Re: Header margins vs. body margins
Kevin I tried your suggestion, but that does not seem to work, unless I am still doing something wrong. If the Body tag controls everything, what is the sense of adjusting the padding? I've tried a few things now and nothing seems to change the margin of the body except the margin of the masterpage - which also controls the margin of the headers/footers. Not sure what to do from here with this issue.
-
- Propellus Maximus
- Posts: 1985
- Joined: Tue Jan 23, 2007 8:18 am
- Location: Darn, I knew I was around here somewhere...
Re: Header margins vs. body margins
You want your headers / footers to have a margin of .5 inches and your main text flow to have a margin of 1 inches, correct? So, what you do is you set the Body of the master page to .5" then add .5" left and right padding to all of your styles except the ones you use for headers and footers. Or at least that's how I would do it (when I do print output I have the headers / footers lining up with the main text flow rather than sticking out, so the issue hasn't come up for me).
Until next time....
Kevin Amery
Certified MAD for Flare
Kevin Amery
Certified MAD for Flare
-
- Propellus Maximus
- Posts: 1238
- Joined: Mon Feb 27, 2006 5:56 am
- Location: Melbourne, Australia
Re: Header margins vs. body margins
How are your headers and footers set up, as paragraphs or tables? The default print master page puts them into tables, which is harder to move in Word margins. I've created a paragraph class (p.header - you might need left and right) and made the margin-left property a negative number (-2cm in my case) and left the body tags alone. This comes across in Word OK.
You might be out of luck if you need your headers/footers inside tables.
You might be out of luck if you need your headers/footers inside tables.

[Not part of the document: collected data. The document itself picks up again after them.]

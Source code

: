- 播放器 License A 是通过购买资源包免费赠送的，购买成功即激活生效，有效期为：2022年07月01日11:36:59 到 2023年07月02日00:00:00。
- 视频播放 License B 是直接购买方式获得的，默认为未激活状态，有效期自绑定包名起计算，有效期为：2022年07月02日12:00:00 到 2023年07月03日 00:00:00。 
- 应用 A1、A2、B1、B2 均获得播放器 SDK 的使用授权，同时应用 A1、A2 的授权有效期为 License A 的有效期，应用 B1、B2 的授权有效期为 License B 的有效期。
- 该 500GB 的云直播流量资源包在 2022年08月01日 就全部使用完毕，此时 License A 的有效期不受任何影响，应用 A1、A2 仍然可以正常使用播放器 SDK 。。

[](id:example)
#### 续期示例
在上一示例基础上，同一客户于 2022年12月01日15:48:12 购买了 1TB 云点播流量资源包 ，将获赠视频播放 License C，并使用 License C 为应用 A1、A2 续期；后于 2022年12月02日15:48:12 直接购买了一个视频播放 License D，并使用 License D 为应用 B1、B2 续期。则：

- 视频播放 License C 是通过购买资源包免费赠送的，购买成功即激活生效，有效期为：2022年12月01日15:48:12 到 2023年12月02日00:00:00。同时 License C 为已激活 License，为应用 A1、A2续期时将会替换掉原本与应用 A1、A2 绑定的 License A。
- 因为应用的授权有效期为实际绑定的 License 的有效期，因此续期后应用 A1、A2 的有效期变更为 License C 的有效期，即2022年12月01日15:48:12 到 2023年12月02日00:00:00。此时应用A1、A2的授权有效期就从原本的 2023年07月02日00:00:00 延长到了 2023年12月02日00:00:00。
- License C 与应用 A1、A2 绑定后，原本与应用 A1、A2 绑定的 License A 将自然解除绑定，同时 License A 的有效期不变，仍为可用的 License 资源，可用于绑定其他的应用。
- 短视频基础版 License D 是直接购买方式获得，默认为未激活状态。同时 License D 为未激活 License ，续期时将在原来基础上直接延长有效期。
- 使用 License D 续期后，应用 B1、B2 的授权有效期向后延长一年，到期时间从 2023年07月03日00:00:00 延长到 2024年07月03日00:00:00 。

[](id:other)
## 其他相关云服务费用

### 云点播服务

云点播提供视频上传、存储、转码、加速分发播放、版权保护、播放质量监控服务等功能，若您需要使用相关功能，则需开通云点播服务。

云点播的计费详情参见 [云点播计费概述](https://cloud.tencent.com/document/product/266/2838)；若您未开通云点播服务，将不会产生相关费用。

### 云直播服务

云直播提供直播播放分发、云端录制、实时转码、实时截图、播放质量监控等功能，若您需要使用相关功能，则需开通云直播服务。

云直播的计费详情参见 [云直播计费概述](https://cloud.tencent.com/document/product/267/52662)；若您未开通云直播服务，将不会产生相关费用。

Margaret Hassall - Melbourne
Re: Header margins vs. body margins
Finally! Success! Thanks so much to Margaret and Kevin - together you definitely helped me. I would suggest for anyone else who has this problem to do a combination of things. First, assign firstpage, even and odd HEADER proxies in your master TOC. Then create subclasses for your HEADERS (example: p.headereven; p.headerodd; p.headerfirst) and make the margins for those subclasses to be OUTSIDE of your PAGE margins. (example: your PAGE margin to the left and right is 1". Make your NEW header margins minus (-).5"). This keeps the HEADERS outside of the page. For what ever reason, Flare picked this up better than working with padding. But, regardless....it worked! Finally. Also, I allowed myself to get very familiar with CSS in the Internal Text Editor so that I became more familiar with how things looked in conjuction to how they were assigned. I used the Internal Text Editor to tweak some things that weren't looking pretty to make them behave like those that were.
Thank you to all!
Thank you to all!
Re: Header margins vs. body margins
FYI... Margins control the distance from the outside of an element to its parent tag. Padding controls the distance from the element's edge to the text inside the element. So if you increased padding, then your text was moving further and further away from the page edge. You needed to adjust the margin to get you closer to the page edge.jay6678 wrote:For what ever reason, Flare picked this up better than working with padding.
Just remember margin is outside and padding is inside.
Lisa
Eagles may soar, but weasels aren't sucked into jet engines.
Warning! Loose nut behind the keyboard.